Dengan demikian, ketika guru akan mengajar, maka guru tersebut menetapkan sasaran yang hendak dicapai ( TIU= Tujuan Instruksional Umum) dan (TIK= Tujuan Instruksional Khusus). Untuk mencapai tepat sasaran, guru merencanakan atau merumuskan tujuan instruksional ( TIU) yang diharapkan tercapai ( TIK) melalui kegiatan belajar mengajar, sehingga hasil belajar yang dikuasai siswa optimal.

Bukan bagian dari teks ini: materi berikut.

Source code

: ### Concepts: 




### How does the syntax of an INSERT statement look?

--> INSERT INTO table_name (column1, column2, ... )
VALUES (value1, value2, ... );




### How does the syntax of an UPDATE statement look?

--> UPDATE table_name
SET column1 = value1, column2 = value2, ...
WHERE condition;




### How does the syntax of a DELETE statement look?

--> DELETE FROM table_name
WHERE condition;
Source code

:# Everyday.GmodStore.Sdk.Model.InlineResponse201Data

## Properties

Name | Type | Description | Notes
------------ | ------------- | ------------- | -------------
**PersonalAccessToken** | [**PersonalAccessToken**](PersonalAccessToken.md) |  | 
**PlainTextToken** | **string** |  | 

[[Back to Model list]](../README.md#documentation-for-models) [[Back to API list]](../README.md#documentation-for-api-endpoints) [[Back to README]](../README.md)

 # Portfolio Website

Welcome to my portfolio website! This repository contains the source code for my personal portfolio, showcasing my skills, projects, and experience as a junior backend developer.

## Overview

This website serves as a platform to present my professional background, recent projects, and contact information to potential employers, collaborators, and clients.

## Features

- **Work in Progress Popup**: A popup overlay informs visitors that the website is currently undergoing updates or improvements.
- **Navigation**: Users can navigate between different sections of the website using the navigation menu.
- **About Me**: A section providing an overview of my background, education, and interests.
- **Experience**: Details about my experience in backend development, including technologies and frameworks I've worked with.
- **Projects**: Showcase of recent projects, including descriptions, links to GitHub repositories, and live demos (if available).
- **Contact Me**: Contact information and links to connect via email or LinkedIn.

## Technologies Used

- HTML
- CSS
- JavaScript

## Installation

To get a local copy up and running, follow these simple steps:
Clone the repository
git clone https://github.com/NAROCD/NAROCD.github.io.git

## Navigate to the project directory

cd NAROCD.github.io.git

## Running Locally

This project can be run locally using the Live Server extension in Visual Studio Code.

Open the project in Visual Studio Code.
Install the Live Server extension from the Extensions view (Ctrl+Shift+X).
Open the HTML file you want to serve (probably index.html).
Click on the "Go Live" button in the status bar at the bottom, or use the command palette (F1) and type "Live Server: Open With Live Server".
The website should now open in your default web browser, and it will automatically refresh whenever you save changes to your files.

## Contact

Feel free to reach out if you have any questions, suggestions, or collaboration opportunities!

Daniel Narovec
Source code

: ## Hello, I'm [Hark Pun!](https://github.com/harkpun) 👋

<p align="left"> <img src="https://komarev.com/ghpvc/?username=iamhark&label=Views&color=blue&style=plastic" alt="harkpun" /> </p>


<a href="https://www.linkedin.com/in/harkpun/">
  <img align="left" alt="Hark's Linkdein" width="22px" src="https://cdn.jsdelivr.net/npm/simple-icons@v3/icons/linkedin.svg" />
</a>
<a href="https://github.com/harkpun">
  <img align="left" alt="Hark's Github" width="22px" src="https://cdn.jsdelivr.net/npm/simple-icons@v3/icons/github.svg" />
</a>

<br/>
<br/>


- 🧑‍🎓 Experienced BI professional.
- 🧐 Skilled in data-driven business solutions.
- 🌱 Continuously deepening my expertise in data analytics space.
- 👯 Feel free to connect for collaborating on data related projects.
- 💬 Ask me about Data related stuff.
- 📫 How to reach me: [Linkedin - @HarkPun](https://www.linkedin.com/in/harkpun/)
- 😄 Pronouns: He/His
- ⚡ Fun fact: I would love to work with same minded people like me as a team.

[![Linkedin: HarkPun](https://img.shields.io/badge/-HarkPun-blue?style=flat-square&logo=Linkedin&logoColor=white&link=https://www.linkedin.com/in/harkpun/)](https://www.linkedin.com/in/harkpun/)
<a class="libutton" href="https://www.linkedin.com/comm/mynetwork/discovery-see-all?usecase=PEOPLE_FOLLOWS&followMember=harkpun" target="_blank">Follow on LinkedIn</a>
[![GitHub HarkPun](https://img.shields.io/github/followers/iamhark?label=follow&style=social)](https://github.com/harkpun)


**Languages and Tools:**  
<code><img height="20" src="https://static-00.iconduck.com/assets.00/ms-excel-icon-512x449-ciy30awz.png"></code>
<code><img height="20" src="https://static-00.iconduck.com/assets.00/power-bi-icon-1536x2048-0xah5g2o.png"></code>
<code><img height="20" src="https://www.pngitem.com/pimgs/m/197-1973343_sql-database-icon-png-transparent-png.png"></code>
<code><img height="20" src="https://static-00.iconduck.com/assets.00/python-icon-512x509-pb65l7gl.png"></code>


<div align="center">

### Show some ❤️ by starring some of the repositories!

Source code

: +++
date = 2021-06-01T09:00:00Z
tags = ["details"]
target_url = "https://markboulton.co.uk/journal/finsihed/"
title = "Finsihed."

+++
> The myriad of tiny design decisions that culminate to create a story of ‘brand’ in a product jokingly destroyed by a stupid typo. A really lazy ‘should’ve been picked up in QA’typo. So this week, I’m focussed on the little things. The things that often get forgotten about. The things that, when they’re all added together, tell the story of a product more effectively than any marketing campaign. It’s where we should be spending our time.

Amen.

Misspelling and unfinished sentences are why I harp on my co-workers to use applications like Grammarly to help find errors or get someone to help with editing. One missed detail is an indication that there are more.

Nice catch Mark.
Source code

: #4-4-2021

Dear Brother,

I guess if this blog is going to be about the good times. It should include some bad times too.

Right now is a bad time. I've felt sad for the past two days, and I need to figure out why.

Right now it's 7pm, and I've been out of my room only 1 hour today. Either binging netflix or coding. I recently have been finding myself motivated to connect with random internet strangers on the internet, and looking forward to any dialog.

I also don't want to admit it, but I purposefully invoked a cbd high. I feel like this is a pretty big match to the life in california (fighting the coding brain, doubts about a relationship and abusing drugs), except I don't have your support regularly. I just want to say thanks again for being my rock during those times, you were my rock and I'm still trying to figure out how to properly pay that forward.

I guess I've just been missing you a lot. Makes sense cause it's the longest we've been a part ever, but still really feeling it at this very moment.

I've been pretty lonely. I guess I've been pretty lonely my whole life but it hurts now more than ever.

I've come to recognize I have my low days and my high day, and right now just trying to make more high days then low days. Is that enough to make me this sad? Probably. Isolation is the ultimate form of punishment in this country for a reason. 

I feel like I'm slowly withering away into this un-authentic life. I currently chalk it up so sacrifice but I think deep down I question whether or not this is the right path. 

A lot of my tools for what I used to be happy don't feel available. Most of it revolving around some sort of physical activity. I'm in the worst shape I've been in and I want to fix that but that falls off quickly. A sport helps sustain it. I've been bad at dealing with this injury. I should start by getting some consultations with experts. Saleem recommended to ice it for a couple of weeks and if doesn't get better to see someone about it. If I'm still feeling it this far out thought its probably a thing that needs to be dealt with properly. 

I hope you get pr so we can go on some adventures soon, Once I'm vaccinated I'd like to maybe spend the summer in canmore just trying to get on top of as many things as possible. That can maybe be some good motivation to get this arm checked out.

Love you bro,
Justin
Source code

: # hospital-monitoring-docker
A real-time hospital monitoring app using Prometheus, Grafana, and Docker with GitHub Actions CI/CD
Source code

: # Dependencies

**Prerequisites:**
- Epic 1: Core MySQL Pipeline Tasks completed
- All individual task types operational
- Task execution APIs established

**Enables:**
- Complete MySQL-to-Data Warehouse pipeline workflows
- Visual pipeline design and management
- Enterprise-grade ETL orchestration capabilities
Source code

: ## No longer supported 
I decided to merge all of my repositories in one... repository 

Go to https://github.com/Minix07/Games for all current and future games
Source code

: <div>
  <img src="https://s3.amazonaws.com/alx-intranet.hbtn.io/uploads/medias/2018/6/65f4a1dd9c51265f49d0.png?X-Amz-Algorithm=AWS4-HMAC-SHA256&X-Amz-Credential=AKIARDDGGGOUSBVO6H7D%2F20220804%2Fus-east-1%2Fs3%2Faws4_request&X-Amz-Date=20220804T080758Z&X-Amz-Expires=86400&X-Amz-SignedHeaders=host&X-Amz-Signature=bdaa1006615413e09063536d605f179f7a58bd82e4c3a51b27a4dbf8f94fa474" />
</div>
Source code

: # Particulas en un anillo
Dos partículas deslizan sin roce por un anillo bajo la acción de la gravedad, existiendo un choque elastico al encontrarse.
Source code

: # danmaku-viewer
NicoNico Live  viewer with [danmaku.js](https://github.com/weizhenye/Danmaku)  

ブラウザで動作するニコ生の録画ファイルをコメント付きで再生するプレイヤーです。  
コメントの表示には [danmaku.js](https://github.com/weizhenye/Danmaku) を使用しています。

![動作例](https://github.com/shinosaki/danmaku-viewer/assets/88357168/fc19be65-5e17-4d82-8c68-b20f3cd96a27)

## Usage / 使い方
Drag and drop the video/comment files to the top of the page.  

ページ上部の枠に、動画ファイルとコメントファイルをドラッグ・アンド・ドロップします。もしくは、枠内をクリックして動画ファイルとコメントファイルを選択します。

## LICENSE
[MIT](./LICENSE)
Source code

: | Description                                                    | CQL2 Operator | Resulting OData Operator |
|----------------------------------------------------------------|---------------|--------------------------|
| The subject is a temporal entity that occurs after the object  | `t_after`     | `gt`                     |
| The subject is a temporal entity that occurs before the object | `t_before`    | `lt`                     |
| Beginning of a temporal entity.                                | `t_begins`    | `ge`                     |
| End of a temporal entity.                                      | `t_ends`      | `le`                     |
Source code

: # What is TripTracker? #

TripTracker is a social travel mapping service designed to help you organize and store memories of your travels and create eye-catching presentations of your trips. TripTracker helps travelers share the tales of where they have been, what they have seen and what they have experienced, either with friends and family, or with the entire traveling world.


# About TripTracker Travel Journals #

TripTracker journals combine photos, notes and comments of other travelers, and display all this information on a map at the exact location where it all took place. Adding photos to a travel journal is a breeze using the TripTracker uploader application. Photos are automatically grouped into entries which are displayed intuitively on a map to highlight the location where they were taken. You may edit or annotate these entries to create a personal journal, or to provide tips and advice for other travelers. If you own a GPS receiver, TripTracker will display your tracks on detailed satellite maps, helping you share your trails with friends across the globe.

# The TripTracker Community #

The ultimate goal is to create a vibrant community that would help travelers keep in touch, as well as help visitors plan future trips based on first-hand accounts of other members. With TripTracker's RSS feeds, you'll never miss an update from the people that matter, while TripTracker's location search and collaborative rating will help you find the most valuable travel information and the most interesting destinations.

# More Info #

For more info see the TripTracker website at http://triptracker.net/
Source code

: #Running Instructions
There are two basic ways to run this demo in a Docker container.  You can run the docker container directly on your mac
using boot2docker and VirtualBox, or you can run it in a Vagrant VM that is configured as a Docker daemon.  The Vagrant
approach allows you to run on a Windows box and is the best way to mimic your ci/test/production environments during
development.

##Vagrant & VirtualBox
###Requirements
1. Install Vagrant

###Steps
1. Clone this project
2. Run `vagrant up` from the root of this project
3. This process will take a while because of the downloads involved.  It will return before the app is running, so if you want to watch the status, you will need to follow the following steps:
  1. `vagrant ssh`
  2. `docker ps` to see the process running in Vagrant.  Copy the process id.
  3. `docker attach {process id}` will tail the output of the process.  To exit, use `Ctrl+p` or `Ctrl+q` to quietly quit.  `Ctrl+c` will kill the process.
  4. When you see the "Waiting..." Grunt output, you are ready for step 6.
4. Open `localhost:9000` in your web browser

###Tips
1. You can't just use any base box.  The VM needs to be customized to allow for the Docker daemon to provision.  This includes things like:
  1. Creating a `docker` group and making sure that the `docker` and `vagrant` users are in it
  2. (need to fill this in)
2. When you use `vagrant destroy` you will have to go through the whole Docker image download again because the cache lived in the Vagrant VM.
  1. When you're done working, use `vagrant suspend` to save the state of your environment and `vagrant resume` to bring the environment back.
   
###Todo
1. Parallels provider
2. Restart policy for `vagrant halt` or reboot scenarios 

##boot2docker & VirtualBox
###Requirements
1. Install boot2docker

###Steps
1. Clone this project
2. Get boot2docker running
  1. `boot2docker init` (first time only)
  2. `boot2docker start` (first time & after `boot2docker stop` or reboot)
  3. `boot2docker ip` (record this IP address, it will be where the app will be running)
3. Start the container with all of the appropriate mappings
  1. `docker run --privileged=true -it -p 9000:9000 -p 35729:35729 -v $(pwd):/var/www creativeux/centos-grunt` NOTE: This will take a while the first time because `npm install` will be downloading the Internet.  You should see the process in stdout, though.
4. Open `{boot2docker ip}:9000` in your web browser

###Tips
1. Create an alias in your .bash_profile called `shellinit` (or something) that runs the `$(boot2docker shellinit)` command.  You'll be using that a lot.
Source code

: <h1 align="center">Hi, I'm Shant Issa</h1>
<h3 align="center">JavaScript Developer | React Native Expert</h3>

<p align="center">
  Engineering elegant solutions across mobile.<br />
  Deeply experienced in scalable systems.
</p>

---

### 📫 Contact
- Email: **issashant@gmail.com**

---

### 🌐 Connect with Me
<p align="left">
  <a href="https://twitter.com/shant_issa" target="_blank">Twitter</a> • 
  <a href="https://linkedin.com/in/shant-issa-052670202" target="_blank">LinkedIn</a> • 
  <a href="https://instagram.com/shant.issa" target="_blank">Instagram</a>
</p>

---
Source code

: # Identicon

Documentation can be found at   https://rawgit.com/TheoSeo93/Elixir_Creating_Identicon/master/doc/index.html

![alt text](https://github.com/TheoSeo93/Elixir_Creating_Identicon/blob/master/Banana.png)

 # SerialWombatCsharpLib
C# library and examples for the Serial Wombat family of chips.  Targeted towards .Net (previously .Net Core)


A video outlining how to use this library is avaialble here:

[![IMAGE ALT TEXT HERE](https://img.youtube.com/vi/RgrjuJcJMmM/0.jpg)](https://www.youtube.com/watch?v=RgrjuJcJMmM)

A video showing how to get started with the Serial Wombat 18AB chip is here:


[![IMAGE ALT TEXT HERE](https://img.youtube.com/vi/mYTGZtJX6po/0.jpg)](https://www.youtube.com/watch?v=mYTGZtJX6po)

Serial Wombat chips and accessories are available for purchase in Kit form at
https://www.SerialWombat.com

b. Materi/ Isi bahan pelajaran
Setelah guru menetapkan tujuan instruksional, maka langkah selanjutnya guru memilih materi / isi bahan pelajaran (misal materi pelajaran matematika), yang akan diajarkan pada siswa. Hasil belajar yang diperoleh siswa merupakan materi pelajaran yang yang diajarkan oleh guru sesuai dengan rumusan tujauan instruksional yang telah dibuat.
c.Metode
Setelah guru menentukan tujuan instruksioal dan memilih materi pelajaran yang akan diberikan kepada siswa, maka guru perlu menentukan metode mengajar yang tepat, sehingga hasil belajar siswa sesuai dengan tujuan instrusional dan materi yang diajarkan.
d. Alokasi Waktu
Setelah guru merumuskan tujuan instruksiona, menyiapkan bahan materi pelajaran den memilih metode yang akan digunakan, maka langkah berikutnya adalah guru merinci alokasi waktu yang diperlukan untuk melaksanakan kegiatan belajar mengajar. Berapa menit waktu yang diperlukan oleh guru untuk melaksanakan kegiatan belajar mengajar kegiatan awal / apersepsi, kegiatan inti, dan kegiatan akhir/ evaluasi.
e. Evaluasi.
Tujuan instruksional khusus, materi pelajaran dan evaluasi merupakan tritunggal dalam kegiatan belajar mengajar. Dalam arti bahwa evaluasi merupakan alat ukur keberhasil an siswa dalam menguasai materi pelajaran sesuai dengan tujuan instruksional yang dirumuskan oleh guru pada rencana pengajaran.
II. Rumusan Masalah
Berdasar pembahasan rencana pengajaran di atas, maka disusun rumusan masalah sebagai berikut.
A. Apa yang akan diajarkan kepada siswa (Apakah Hakekat Matematika) ?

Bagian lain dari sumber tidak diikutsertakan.